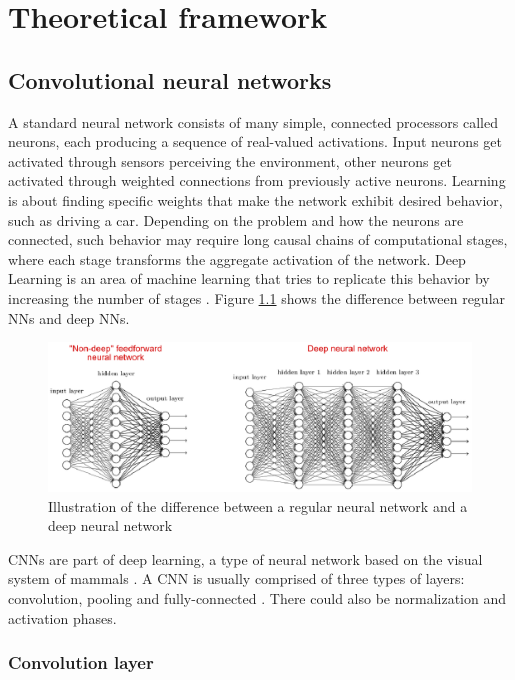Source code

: \chapter{Theoretical framework}
\label{ch:marco}

\section{Convolutional neural networks}

A standard neural network consists of many simple, connected processors called neurons,
each producing a sequence of real-valued activations. Input neurons get activated through 
sensors perceiving the environment, other neurons get activated through weighted connections from previously
active neurons.
Learning is about finding specific weights that make the network exhibit desired behavior,
such as driving a car. Depending on the problem and how the neurons are connected, such behavior
may require long causal chains of computational stages, where each stage transforms 
the aggregate activation of the network. Deep Learning is an area of machine learning that tries to
replicate this behavior by increasing the number of stages \cite{schmidhuber2015deep}.
Figure \ref{fig:nnvscnn} shows the difference between regular NNs and deep NNs.

\begin{figure}
  \includegraphics[width=\linewidth]{fig/nnvscnn.eps}
  \caption{Illustration of the difference between a regular neural network and a deep neural network \cite{nielsen2015neural}}
  \label{fig:nnvscnn}
\end{figure}

CNNs are part of deep learning, a type of neural network based on the 
visual system of mammals \cite{fukushima1980neocognitron}\cite{hubel1968receptive}.
A CNN is usually comprised of three types of layers: convolution, pooling and 
fully-connected \cite{karpathy2016cs231n}. There could also be normalization and activation phases.

\subsection{Convolution layer}

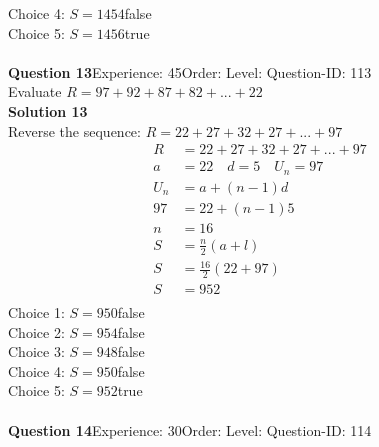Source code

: \documentclass{article}
\begin{document}
Choice 4: \hspace{20pt}$S=1454$\hspace{20pt}false\\
Choice 5: \hspace{20pt}$S=1456$\hspace{20pt}true\\
\\[4pt]
\noindent\textbf{Question 13}\hspace{20pt}Experience: 45\hspace{20pt}Order: \hspace{20pt}Level: \hspace{20pt}Question-ID: 113\\[2pt]
Evaluate $R=97+92+87+82+...+22$\\[4pt]
\noindent\textbf{Solution 13}\\[2pt]
Reverse the sequence: $R=22+27+32+27+...+97$
\begin{align*}
R&=22+27+32+27+...+97\\[2pt]
a&=22\quad d=5 \quad U_n=97\\[2pt]
U_n&=a+(n-1)d\\[2pt]
97&=22+(n-1)5\\[2pt]
n&=16\\[12pt]
S&=\displaystyle\frac{n}{2}(a+l)\\[2pt]
S&=\displaystyle\frac{16}{2}(22+97)\\[2pt]
S&=952\\
\end{align*}
Choice 1: \hspace{20pt}$S=950$\hspace{20pt}false\\
Choice 2: \hspace{20pt}$S=954$\hspace{20pt}false\\
Choice 3: \hspace{20pt}$S=948$\hspace{20pt}false\\
Choice 4: \hspace{20pt}$S=950$\hspace{20pt}false\\
Choice 5: \hspace{20pt}$S=952$\hspace{20pt}true\\
\\[4pt]
\noindent\textbf{Question 14}\hspace{20pt}Experience: 30\hspace{20pt}Order: \hspace{20pt}Level: \hspace{20pt}Question-ID: 114\\[2pt]
\end{document}
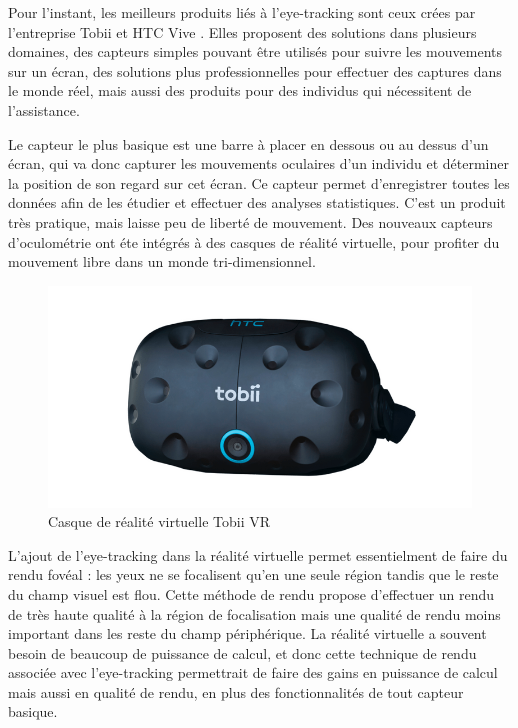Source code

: \documentclass[12pt]{article}
\begin{document}
Pour l'instant, les meilleurs produits liés à l'eye-tracking sont ceux crées
par l'entreprise Tobii \cite{tobii} et HTC Vive \cite{htc_vive_pro_eye}. Elles
proposent des solutions dans plusieurs domaines, des capteurs simples pouvant
être utilisés pour suivre les mouvements sur un écran, des solutions plus
professionnelles pour effectuer des captures dans le monde réel, mais aussi des
produits pour des individus qui nécessitent de l'assistance.

\bigskip
Le capteur le plus basique est une barre à placer en dessous ou au dessus d'un
écran, qui va donc capturer les mouvements oculaires d'un individu et déterminer
la position de son regard sur cet écran. Ce capteur permet d'enregistrer toutes
les données afin de les étudier et effectuer des analyses statistiques. C'est un
produit très pratique, mais laisse peu de liberté de mouvement. Des nouveaux
capteurs d'oculométrie ont éte intégrés à des casques de réalité virtuelle,
pour profiter du mouvement libre dans un monde tri-dimensionnel.

\begin{figure}[htpb]
  \includegraphics[width=\textwidth,keepaspectratio=true]{tobiivr.png}
  \caption{Casque de réalité virtuelle Tobii VR}
\end{figure}

L'ajout de l'eye-tracking dans la réalité virtuelle permet essentielment de
faire du rendu fovéal \cite{wiki:foveated_rendering} : les yeux ne se
focalisent qu'en une seule région tandis que le reste du champ visuel est flou.
Cette méthode de rendu propose d'effectuer un rendu de très haute qualité à la
région de focalisation mais une qualité de rendu moins important dans les reste
du champ périphérique. La réalité virtuelle a souvent besoin de beaucoup de
puissance de calcul, et donc cette technique de rendu associée avec
l'eye-tracking permettrait de faire des gains en puissance de calcul mais aussi
en qualité de rendu, en plus des fonctionnalités de tout capteur basique.
\end{document}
---+---
**What is being asked**
Give only the lines from the one holding "être utilisés pour" through the one holding "la position de", each restated exactly as it appears above.

**Your response**
être utilisés pour suivre les mouvements sur un écran, des solutions plus
professionnelles pour effectuer des captures dans le monde réel, mais aussi des
produits pour des individus qui nécessitent de l'assistance.

\bigskip
Le capteur le plus basique est une barre à placer en dessous ou au dessus d'un
écran, qui va donc capturer les mouvements oculaires d'un individu et déterminer
la position de son regard sur cet écran. Ce capteur permet d'enregistrer toutes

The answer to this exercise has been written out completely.